• The task
Pictures must be dropped from the copy of the entries below; all else is returned exactly.

:::::

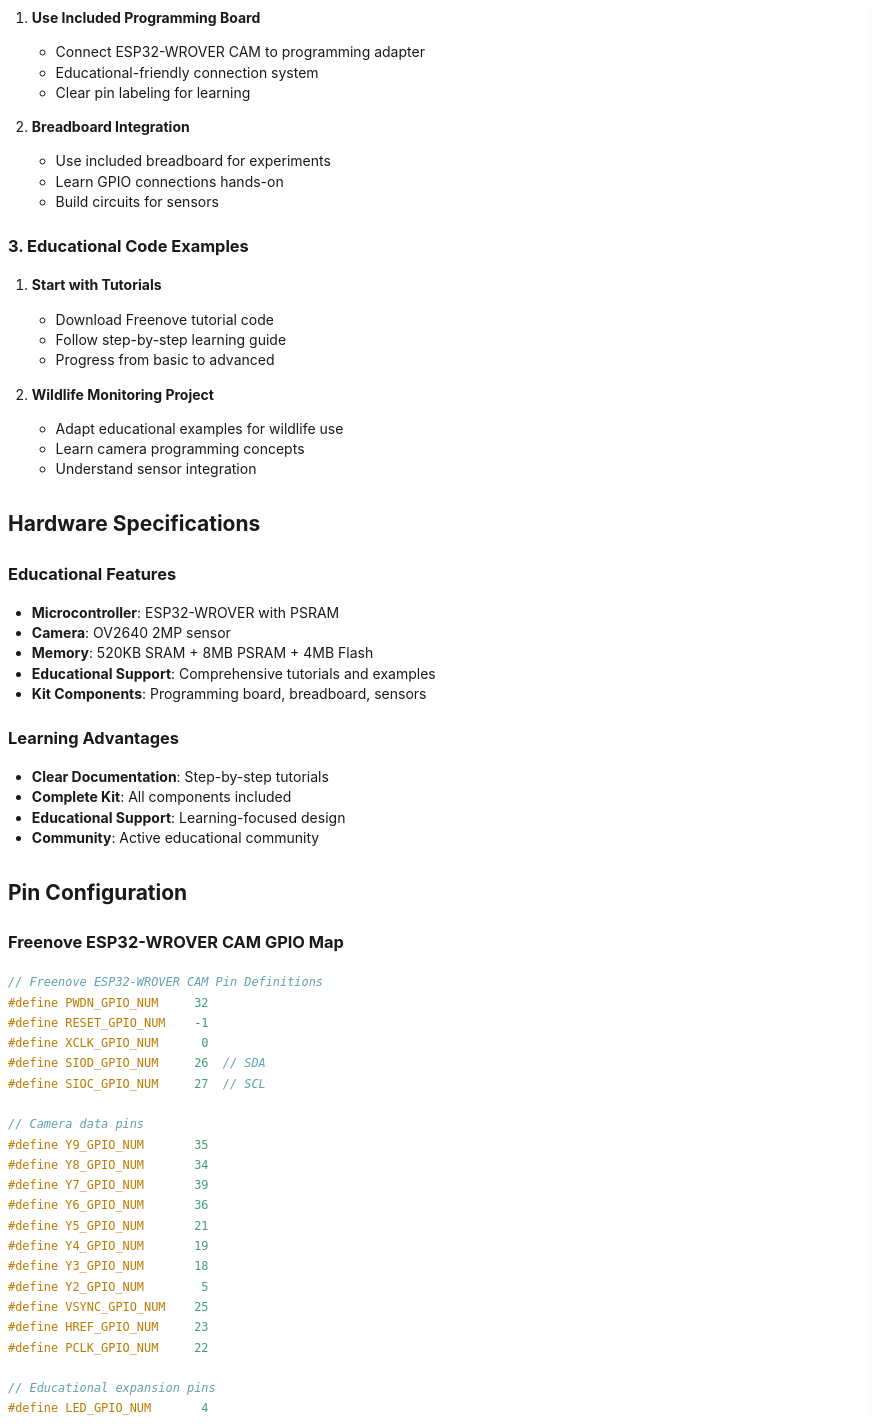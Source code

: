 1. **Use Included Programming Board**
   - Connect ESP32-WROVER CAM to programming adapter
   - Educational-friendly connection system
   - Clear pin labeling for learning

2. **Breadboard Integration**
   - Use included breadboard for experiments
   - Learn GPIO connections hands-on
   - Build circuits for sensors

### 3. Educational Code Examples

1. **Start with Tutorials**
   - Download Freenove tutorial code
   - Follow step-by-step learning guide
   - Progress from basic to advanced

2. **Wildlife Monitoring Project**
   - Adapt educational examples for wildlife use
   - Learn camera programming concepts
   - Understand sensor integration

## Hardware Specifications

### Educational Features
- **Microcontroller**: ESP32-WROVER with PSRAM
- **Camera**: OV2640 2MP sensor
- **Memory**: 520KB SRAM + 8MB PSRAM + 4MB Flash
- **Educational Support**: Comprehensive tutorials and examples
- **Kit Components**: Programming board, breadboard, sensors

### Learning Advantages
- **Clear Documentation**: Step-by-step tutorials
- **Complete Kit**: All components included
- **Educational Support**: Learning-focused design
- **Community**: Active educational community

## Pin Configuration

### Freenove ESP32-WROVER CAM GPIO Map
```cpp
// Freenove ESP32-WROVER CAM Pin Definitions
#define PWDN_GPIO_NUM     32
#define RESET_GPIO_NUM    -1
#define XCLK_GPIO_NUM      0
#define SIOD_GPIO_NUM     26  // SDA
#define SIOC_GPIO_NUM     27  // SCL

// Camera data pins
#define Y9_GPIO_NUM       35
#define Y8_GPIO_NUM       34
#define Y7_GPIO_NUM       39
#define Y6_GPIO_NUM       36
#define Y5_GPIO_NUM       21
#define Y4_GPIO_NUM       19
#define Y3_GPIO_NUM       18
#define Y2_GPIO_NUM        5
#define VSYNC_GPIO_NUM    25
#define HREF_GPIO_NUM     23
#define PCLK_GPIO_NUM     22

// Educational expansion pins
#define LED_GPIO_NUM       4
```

:::::

• Output for this task
Source code

: 1. **Use Included Programming Board**
   - Connect ESP32-WROVER CAM to programming adapter
   - Educational-friendly connection system
   - Clear pin labeling for learning

2. **Breadboard Integration**
   - Use included breadboard for experiments
   - Learn GPIO connections hands-on
   - Build circuits for sensors

### 3. Educational Code Examples

1. **Start with Tutorials**
   - Download Freenove tutorial code
   - Follow step-by-step learning guide
   - Progress from basic to advanced

2. **Wildlife Monitoring Project**
   - Adapt educational examples for wildlife use
   - Learn camera programming concepts
   - Understand sensor integration

## Hardware Specifications

### Educational Features
- **Microcontroller**: ESP32-WROVER with PSRAM
- **Camera**: OV2640 2MP sensor
- **Memory**: 520KB SRAM + 8MB PSRAM + 4MB Flash
- **Educational Support**: Comprehensive tutorials and examples
- **Kit Components**: Programming board, breadboard, sensors

### Learning Advantages
- **Clear Documentation**: Step-by-step tutorials
- **Complete Kit**: All components included
- **Educational Support**: Learning-focused design
- **Community**: Active educational community

## Pin Configuration

### Freenove ESP32-WROVER CAM GPIO Map
```cpp
// Freenove ESP32-WROVER CAM Pin Definitions
#define PWDN_GPIO_NUM     32
#define RESET_GPIO_NUM    -1
#define XCLK_GPIO_NUM      0
#define SIOD_GPIO_NUM     26  // SDA
#define SIOC_GPIO_NUM     27  // SCL

// Camera data pins
#define Y9_GPIO_NUM       35
#define Y8_GPIO_NUM       34
#define Y7_GPIO_NUM       39
#define Y6_GPIO_NUM       36
#define Y5_GPIO_NUM       21
#define Y4_GPIO_NUM       19
#define Y3_GPIO_NUM       18
#define Y2_GPIO_NUM        5
#define VSYNC_GPIO_NUM    25
#define HREF_GPIO_NUM     23
#define PCLK_GPIO_NUM     22

// Educational expansion pins
#define LED_GPIO_NUM       4
```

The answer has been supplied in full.